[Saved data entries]
---
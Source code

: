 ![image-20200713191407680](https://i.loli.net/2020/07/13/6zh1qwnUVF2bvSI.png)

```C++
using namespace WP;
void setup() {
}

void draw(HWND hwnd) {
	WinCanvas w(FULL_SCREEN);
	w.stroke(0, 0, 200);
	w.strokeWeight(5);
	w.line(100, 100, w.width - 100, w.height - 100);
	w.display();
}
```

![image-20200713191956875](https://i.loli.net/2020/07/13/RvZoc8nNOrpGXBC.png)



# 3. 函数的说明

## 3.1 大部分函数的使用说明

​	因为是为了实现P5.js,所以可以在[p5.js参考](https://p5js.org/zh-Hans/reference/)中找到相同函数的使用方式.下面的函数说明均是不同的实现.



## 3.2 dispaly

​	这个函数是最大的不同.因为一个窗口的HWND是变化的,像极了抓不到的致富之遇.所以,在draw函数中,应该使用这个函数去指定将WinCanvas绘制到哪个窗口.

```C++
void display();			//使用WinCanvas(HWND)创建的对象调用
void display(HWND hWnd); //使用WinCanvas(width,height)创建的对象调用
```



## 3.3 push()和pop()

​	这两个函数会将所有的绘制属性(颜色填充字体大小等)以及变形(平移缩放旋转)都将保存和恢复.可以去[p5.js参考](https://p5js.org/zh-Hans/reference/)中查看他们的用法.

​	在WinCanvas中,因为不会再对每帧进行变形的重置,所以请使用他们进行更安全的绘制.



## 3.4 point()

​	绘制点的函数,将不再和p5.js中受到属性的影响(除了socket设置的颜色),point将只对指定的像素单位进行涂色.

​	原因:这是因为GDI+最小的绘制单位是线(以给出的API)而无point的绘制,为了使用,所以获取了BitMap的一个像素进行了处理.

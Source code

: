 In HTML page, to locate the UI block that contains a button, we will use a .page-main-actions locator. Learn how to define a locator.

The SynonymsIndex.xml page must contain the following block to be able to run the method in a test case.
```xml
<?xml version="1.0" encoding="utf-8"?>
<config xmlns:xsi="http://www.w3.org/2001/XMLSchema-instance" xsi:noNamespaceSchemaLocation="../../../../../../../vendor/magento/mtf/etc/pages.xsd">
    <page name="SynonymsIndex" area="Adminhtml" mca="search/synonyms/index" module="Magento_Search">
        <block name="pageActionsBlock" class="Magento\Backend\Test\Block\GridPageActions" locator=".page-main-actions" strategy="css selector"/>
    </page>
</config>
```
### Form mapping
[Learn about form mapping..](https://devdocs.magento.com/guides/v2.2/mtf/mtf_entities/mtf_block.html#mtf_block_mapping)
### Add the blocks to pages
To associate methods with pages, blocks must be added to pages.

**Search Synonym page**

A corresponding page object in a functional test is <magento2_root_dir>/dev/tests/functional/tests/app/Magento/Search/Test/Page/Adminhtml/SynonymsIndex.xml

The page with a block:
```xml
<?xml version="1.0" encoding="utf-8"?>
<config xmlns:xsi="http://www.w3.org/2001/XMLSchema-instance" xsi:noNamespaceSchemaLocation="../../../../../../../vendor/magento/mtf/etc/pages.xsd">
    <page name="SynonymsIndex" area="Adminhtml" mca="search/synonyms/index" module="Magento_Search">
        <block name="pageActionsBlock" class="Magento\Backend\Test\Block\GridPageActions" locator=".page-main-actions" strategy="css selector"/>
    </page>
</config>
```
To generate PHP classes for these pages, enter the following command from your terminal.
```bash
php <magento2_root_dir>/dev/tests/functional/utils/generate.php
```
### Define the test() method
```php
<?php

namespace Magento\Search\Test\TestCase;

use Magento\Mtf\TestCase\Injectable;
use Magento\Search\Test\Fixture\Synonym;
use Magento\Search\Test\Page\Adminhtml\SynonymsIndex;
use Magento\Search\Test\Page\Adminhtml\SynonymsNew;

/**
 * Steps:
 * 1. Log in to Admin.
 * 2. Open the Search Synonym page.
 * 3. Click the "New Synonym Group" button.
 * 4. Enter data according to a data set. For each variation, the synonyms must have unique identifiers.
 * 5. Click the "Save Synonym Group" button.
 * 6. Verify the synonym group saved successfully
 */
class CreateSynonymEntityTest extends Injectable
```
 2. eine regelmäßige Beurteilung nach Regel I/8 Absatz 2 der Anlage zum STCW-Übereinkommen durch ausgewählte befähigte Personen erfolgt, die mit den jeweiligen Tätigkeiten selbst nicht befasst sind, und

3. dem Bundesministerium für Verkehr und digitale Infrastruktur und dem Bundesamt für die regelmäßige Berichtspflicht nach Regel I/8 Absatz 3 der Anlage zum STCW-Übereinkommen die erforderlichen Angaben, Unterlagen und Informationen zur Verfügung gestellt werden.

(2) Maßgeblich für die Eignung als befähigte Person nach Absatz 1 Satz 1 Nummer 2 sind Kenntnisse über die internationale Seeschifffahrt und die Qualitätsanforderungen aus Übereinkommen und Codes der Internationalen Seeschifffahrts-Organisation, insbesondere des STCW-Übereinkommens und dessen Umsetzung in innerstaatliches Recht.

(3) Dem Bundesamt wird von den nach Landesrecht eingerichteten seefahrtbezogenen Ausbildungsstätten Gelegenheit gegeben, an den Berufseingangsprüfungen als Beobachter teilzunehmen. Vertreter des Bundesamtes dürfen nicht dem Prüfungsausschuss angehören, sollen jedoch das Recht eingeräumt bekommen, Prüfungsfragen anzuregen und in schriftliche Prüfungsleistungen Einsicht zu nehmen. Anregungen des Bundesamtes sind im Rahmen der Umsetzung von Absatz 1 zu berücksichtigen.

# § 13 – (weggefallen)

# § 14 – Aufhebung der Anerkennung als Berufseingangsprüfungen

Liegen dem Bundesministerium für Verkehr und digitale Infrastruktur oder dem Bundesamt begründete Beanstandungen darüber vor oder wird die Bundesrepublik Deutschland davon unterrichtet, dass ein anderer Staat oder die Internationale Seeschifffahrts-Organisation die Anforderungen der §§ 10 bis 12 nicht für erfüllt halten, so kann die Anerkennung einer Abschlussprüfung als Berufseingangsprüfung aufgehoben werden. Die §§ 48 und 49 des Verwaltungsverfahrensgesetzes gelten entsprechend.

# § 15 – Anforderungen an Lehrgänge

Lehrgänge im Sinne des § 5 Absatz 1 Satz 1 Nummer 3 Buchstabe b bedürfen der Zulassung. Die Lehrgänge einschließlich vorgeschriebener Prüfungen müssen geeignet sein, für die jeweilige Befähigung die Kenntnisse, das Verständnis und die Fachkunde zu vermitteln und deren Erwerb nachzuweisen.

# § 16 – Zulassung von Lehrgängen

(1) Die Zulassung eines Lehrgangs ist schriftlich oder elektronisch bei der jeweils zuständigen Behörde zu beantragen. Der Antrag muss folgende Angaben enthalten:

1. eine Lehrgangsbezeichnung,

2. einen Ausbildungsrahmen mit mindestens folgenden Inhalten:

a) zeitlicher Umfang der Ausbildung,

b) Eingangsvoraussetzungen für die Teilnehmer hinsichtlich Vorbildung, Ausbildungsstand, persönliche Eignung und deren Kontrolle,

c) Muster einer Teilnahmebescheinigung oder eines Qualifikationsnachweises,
---
* PROMPT:
Return the lines above exactly, keeping every word.

* RESPONSE AREA:
Source code

: ![image-20200713191407680](https://i.loli.net/2020/07/13/6zh1qwnUVF2bvSI.png)

```C++
using namespace WP;
void setup() {
}

void draw(HWND hwnd) {
	WinCanvas w(FULL_SCREEN);
	w.stroke(0, 0, 200);
	w.strokeWeight(5);
	w.line(100, 100, w.width - 100, w.height - 100);
	w.display();
}
```

![image-20200713191956875](https://i.loli.net/2020/07/13/RvZoc8nNOrpGXBC.png)



# 3. 函数的说明

## 3.1 大部分函数的使用说明

​	因为是为了实现P5.js,所以可以在[p5.js参考](https://p5js.org/zh-Hans/reference/)中找到相同函数的使用方式.下面的函数说明均是不同的实现.



## 3.2 dispaly

​	这个函数是最大的不同.因为一个窗口的HWND是变化的,像极了抓不到的致富之遇.所以,在draw函数中,应该使用这个函数去指定将WinCanvas绘制到哪个窗口.

```C++
void display();			//使用WinCanvas(HWND)创建的对象调用
void display(HWND hWnd); //使用WinCanvas(width,height)创建的对象调用
```



## 3.3 push()和pop()

​	这两个函数会将所有的绘制属性(颜色填充字体大小等)以及变形(平移缩放旋转)都将保存和恢复.可以去[p5.js参考](https://p5js.org/zh-Hans/reference/)中查看他们的用法.

​	在WinCanvas中,因为不会再对每帧进行变形的重置,所以请使用他们进行更安全的绘制.



## 3.4 point()

​	绘制点的函数,将不再和p5.js中受到属性的影响(除了socket设置的颜色),point将只对指定的像素单位进行涂色.

​	原因:这是因为GDI+最小的绘制单位是线(以给出的API)而无point的绘制,为了使用,所以获取了BitMap的一个像素进行了处理.

Source code

: In HTML page, to locate the UI block that contains a button, we will use a .page-main-actions locator. Learn how to define a locator.

The SynonymsIndex.xml page must contain the following block to be able to run the method in a test case.
```xml
<?xml version="1.0" encoding="utf-8"?>
<config xmlns:xsi="http://www.w3.org/2001/XMLSchema-instance" xsi:noNamespaceSchemaLocation="../../../../../../../vendor/magento/mtf/etc/pages.xsd">
    <page name="SynonymsIndex" area="Adminhtml" mca="search/synonyms/index" module="Magento_Search">
        <block name="pageActionsBlock" class="Magento\Backend\Test\Block\GridPageActions" locator=".page-main-actions" strategy="css selector"/>
    </page>
</config>
```
### Form mapping
[Learn about form mapping..](https://devdocs.magento.com/guides/v2.2/mtf/mtf_entities/mtf_block.html#mtf_block_mapping)
### Add the blocks to pages
To associate methods with pages, blocks must be added to pages.

**Search Synonym page**

A corresponding page object in a functional test is <magento2_root_dir>/dev/tests/functional/tests/app/Magento/Search/Test/Page/Adminhtml/SynonymsIndex.xml

The page with a block:
```xml
<?xml version="1.0" encoding="utf-8"?>
<config xmlns:xsi="http://www.w3.org/2001/XMLSchema-instance" xsi:noNamespaceSchemaLocation="../../../../../../../vendor/magento/mtf/etc/pages.xsd">
    <page name="SynonymsIndex" area="Adminhtml" mca="search/synonyms/index" module="Magento_Search">
        <block name="pageActionsBlock" class="Magento\Backend\Test\Block\GridPageActions" locator=".page-main-actions" strategy="css selector"/>
    </page>
</config>
```
To generate PHP classes for these pages, enter the following command from your terminal.
```bash
php <magento2_root_dir>/dev/tests/functional/utils/generate.php
```
### Define the test() method
```php
<?php

namespace Magento\Search\Test\TestCase;

use Magento\Mtf\TestCase\Injectable;
use Magento\Search\Test\Fixture\Synonym;
use Magento\Search\Test\Page\Adminhtml\SynonymsIndex;
use Magento\Search\Test\Page\Adminhtml\SynonymsNew;

/**
 * Steps:
 * 1. Log in to Admin.
 * 2. Open the Search Synonym page.
 * 3. Click the "New Synonym Group" button.
 * 4. Enter data according to a data set. For each variation, the synonyms must have unique identifiers.
 * 5. Click the "Save Synonym Group" button.
 * 6. Verify the synonym group saved successfully
 */
class CreateSynonymEntityTest extends Injectable
```
 2. eine regelmäßige Beurteilung nach Regel I/8 Absatz 2 der Anlage zum STCW-Übereinkommen durch ausgewählte befähigte Personen erfolgt, die mit den jeweiligen Tätigkeiten selbst nicht befasst sind, und

3. dem Bundesministerium für Verkehr und digitale Infrastruktur und dem Bundesamt für die regelmäßige Berichtspflicht nach Regel I/8 Absatz 3 der Anlage zum STCW-Übereinkommen die erforderlichen Angaben, Unterlagen und Informationen zur Verfügung gestellt werden.

(2) Maßgeblich für die Eignung als befähigte Person nach Absatz 1 Satz 1 Nummer 2 sind Kenntnisse über die internationale Seeschifffahrt und die Qualitätsanforderungen aus Übereinkommen und Codes der Internationalen Seeschifffahrts-Organisation, insbesondere des STCW-Übereinkommens und dessen Umsetzung in innerstaatliches Recht.

(3) Dem Bundesamt wird von den nach Landesrecht eingerichteten seefahrtbezogenen Ausbildungsstätten Gelegenheit gegeben, an den Berufseingangsprüfungen als Beobachter teilzunehmen. Vertreter des Bundesamtes dürfen nicht dem Prüfungsausschuss angehören, sollen jedoch das Recht eingeräumt bekommen, Prüfungsfragen anzuregen und in schriftliche Prüfungsleistungen Einsicht zu nehmen. Anregungen des Bundesamtes sind im Rahmen der Umsetzung von Absatz 1 zu berücksichtigen.

# § 13 – (weggefallen)

# § 14 – Aufhebung der Anerkennung als Berufseingangsprüfungen

Liegen dem Bundesministerium für Verkehr und digitale Infrastruktur oder dem Bundesamt begründete Beanstandungen darüber vor oder wird die Bundesrepublik Deutschland davon unterrichtet, dass ein anderer Staat oder die Internationale Seeschifffahrts-Organisation die Anforderungen der §§ 10 bis 12 nicht für erfüllt halten, so kann die Anerkennung einer Abschlussprüfung als Berufseingangsprüfung aufgehoben werden. Die §§ 48 und 49 des Verwaltungsverfahrensgesetzes gelten entsprechend.

# § 15 – Anforderungen an Lehrgänge

Lehrgänge im Sinne des § 5 Absatz 1 Satz 1 Nummer 3 Buchstabe b bedürfen der Zulassung. Die Lehrgänge einschließlich vorgeschriebener Prüfungen müssen geeignet sein, für die jeweilige Befähigung die Kenntnisse, das Verständnis und die Fachkunde zu vermitteln und deren Erwerb nachzuweisen.

# § 16 – Zulassung von Lehrgängen

(1) Die Zulassung eines Lehrgangs ist schriftlich oder elektronisch bei der jeweils zuständigen Behörde zu beantragen. Der Antrag muss folgende Angaben enthalten:

1. eine Lehrgangsbezeichnung,

2. einen Ausbildungsrahmen mit mindestens folgenden Inhalten:

a) zeitlicher Umfang der Ausbildung,

b) Eingangsvoraussetzungen für die Teilnehmer hinsichtlich Vorbildung, Ausbildungsstand, persönliche Eignung und deren Kontrolle,

c) Muster einer Teilnahmebescheinigung oder eines Qualifikationsnachweises,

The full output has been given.